Keck Center for Science and Engineering, Graduate Program in Computational and Data Sciences, Schmid College of Science and Technology, Chapman University, Orange, California 92866, United States.
Department of Chemistry, Center for Research Computing, Center for Drug Discovery, Design, and Delivery (CD4), Southern Methodist University, Dallas, Texas 75275, United States.
J Phys Chem B. 2024 Nov 14;128(45):11088-11107. doi: 10.1021/acs.jpcb.4c04985. Epub 2024 Nov 1.
This study reports a comprehensive analysis and comparison of several AlphaFold2 adaptations and OmegaFold and AlphaFlow approaches in predicting distinct allosteric states, conformational ensembles, and mutation-induced structural effects for a panel of state-switching allosteric ABL mutants. The results revealed that the proposed AlphaFold2 adaptation with randomized alanine sequence scanning can generate functionally relevant allosteric states and conformational ensembles of the ABL kinase that qualitatively capture a unique pattern of population shifts between the active and inactive states in the allosteric ABL mutants. Consistent with the NMR experiments, the proposed AlphaFold2 adaptation predicted that G269E/M309L/T408Y mutant could induce population changes and sample a significant fraction of the fully inactive I form which is a low-populated, high-energy state for the wild-type ABL protein. We also demonstrated that other ABL mutants G269E/M309L/T334I and M309L/L320I/T334I that introduce a single activating T334I mutation can reverse equilibrium and populate exclusively the active ABL form.
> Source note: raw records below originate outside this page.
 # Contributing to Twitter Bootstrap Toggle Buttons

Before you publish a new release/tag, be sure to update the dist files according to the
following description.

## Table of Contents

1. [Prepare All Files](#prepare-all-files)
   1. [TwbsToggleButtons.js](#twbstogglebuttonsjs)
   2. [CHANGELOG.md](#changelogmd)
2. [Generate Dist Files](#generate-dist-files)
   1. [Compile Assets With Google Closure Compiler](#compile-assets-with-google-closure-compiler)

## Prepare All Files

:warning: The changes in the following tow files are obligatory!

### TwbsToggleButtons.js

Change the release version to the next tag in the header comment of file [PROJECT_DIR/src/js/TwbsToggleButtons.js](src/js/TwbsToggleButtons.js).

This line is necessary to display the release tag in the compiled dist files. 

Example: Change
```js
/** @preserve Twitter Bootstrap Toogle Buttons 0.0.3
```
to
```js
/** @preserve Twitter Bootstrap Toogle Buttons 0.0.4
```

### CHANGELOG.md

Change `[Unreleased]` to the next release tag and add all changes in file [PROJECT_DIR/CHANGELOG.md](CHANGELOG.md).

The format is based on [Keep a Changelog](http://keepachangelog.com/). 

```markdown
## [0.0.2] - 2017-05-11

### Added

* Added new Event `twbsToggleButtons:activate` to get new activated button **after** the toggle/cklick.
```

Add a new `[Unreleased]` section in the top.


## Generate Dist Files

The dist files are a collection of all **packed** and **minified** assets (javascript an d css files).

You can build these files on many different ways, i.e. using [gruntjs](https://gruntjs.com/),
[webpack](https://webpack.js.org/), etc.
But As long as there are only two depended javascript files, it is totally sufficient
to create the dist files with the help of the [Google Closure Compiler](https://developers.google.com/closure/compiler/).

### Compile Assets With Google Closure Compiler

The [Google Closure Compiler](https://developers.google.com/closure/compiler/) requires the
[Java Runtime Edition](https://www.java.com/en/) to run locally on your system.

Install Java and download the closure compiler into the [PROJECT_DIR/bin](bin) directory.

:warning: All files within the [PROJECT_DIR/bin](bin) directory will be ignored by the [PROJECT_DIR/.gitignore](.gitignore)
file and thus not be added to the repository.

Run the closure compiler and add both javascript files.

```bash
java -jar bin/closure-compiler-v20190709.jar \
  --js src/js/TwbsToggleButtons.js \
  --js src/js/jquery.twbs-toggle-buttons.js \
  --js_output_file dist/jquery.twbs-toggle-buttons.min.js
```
While the precise quantitative predictions of the relative populations of the active and various hidden inactive states in the ABL mutants remain challenging, our results provide evidence that AlphaFold2 adaptation with randomized alanine sequence scanning can adequately detect a spectrum of the allosteric ABL states and capture the equilibrium redistributions between structurally distinct functional ABL conformations. We further validated the robustness of the proposed AlphaFold2 adaptation for predicting the unique inactive architecture of the BSK8 kinase and structural differences between ligand-unbound apo and ATP-bound forms of BSK8. The results of this comparative study suggested that AlpahFold2, OmegaFold, and AlphaFlow approaches may be driven by structural memorization of existing protein folds and are strongly biased toward predictions of the thermodynamically stable ground states of the protein kinases, highlighting limitations and challenges of AI-based methodologies in detecting alternative functional conformations, accurate characterization of physically significant conformational ensembles, and prediction of mutation-induced allosteric structural changes.
本研究报告了对几种 AlphaFold2 适应方法和 OmegaFold 和 AlphaFlow 方法的全面分析和比较,这些方法用于预测一组开关型变构 ABL 突变体的不同别构状态、构象集合和突变诱导的结构效应。结果表明,提出的带有随机丙氨酸序列扫描的 AlphaFold2 适应方法可以生成具有功能相关性的 ABL 激酶的别构状态和构象集合,从定性上捕捉到别构 ABL 突变体中活性和非活性状态之间的独特群体转移模式。与 NMR 实验一致,提出的 AlphaFold2 适应方法预测 G269E/M309L/T408Y 突变体可以诱导群体变化,并在很大程度上采样完全非活性 I 构象,这是野生型 ABL 蛋白的低群体、高能状态。我们还证明,其他 ABL 突变体 G269E/M309L/T334I 和 M309L/L320I/T334I 引入单个激活 T334I 突变可以反转平衡并仅占据活性 ABL 形式。虽然 ABL 突变体中活性和各种隐藏非活性状态的相对群体的精确定量预测仍然具有挑战性,但我们的结果提供了证据,表明带有随机丙氨酸序列扫描的 AlphaFold2 适应方法可以充分检测变构 ABL 状态的范围,并捕获结构上不同的功能 ABL 构象之间的平衡再分布。我们进一步验证了提出的 AlphaFold2 适应方法用于预测 BSK8 激酶的独特非活性结构和配体未结合的 apo 和 ATP 结合形式的 BSK8 之间的结构差异的稳健性。这项比较研究的结果表明,AlpahFold2、OmegaFold 和 AlphaFlow 方法可能受到现有蛋白质折叠结构记忆的驱动,并且强烈偏向于预测蛋白质激酶的热力学稳定基态,突出了基于人工智能的方法在检测替代功能构象、准确表征具有物理意义的构象集合和预测突变诱导的别构结构变化方面的局限性和挑战。